• _Saved entries_:
────
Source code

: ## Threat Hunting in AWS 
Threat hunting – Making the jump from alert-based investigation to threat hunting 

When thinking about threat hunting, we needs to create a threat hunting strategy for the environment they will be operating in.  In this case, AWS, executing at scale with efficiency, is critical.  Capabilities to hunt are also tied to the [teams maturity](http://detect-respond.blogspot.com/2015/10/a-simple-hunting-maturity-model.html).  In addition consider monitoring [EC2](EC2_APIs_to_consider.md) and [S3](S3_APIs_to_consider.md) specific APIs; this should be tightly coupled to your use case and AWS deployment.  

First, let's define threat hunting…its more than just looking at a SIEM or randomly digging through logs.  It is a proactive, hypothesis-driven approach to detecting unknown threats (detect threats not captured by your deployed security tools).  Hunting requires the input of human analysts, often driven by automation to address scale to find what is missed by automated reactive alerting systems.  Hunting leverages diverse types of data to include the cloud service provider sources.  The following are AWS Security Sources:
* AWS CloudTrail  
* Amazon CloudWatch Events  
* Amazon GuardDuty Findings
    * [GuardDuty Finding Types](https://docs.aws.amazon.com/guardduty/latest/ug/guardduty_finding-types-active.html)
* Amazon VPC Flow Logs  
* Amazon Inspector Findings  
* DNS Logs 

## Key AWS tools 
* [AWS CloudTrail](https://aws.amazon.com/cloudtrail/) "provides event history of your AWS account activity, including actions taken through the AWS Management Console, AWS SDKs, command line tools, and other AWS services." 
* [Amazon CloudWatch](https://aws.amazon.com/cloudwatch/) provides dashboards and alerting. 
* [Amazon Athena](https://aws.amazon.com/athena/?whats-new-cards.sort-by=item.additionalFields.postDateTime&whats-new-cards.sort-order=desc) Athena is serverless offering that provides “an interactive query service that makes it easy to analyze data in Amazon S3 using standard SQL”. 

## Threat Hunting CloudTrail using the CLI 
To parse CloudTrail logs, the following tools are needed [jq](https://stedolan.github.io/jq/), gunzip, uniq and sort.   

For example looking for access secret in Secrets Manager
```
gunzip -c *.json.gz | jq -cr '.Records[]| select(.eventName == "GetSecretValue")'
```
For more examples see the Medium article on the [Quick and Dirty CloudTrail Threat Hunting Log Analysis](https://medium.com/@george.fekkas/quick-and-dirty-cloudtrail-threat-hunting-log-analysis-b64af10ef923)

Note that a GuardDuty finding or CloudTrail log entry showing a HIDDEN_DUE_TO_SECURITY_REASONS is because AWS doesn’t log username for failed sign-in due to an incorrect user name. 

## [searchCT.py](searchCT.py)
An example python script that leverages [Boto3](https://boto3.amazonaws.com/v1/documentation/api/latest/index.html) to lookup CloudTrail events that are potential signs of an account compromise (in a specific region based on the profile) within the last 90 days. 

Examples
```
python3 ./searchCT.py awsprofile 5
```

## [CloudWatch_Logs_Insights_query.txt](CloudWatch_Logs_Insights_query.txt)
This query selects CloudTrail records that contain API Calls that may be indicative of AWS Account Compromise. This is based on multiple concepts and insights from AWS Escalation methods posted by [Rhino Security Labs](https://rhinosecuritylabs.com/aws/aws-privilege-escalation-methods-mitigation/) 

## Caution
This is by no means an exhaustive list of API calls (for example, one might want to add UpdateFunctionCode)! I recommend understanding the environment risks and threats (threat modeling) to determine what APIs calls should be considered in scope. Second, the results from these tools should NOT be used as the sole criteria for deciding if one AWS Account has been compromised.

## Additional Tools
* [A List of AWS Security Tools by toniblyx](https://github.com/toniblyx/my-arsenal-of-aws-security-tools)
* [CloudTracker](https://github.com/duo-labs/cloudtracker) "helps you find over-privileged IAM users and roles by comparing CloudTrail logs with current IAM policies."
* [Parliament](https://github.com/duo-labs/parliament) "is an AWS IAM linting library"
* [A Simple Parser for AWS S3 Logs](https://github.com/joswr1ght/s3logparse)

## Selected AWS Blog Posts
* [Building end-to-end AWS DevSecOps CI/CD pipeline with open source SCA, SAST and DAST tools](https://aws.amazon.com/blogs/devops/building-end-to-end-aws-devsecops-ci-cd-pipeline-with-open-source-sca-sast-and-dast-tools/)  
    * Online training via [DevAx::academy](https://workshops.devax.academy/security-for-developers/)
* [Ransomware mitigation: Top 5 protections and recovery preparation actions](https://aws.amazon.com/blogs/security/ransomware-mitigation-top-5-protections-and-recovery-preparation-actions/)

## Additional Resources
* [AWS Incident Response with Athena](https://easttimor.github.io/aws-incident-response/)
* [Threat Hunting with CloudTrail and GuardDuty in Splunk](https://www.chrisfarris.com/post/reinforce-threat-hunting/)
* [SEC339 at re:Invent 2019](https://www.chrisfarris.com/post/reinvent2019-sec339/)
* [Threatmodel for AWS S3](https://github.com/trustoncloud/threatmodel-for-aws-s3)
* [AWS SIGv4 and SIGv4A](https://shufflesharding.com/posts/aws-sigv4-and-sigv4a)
────
• _Work instruction_: If the string "sort" appears in a line of the entries, report the line.

• _Written answer_:
* [Amazon Athena](https://aws.amazon.com/athena/?whats-new-cards.sort-by=item.additionalFields.postDateTime&whats-new-cards.sort-order=desc) Athena is serverless offering that provides “an interactive query service that makes it easy to analyze data in Amazon S3 using standard SQL”. 
To parse CloudTrail logs, the following tools are needed [jq](https://stedolan.github.io/jq/), gunzip, uniq and sort.   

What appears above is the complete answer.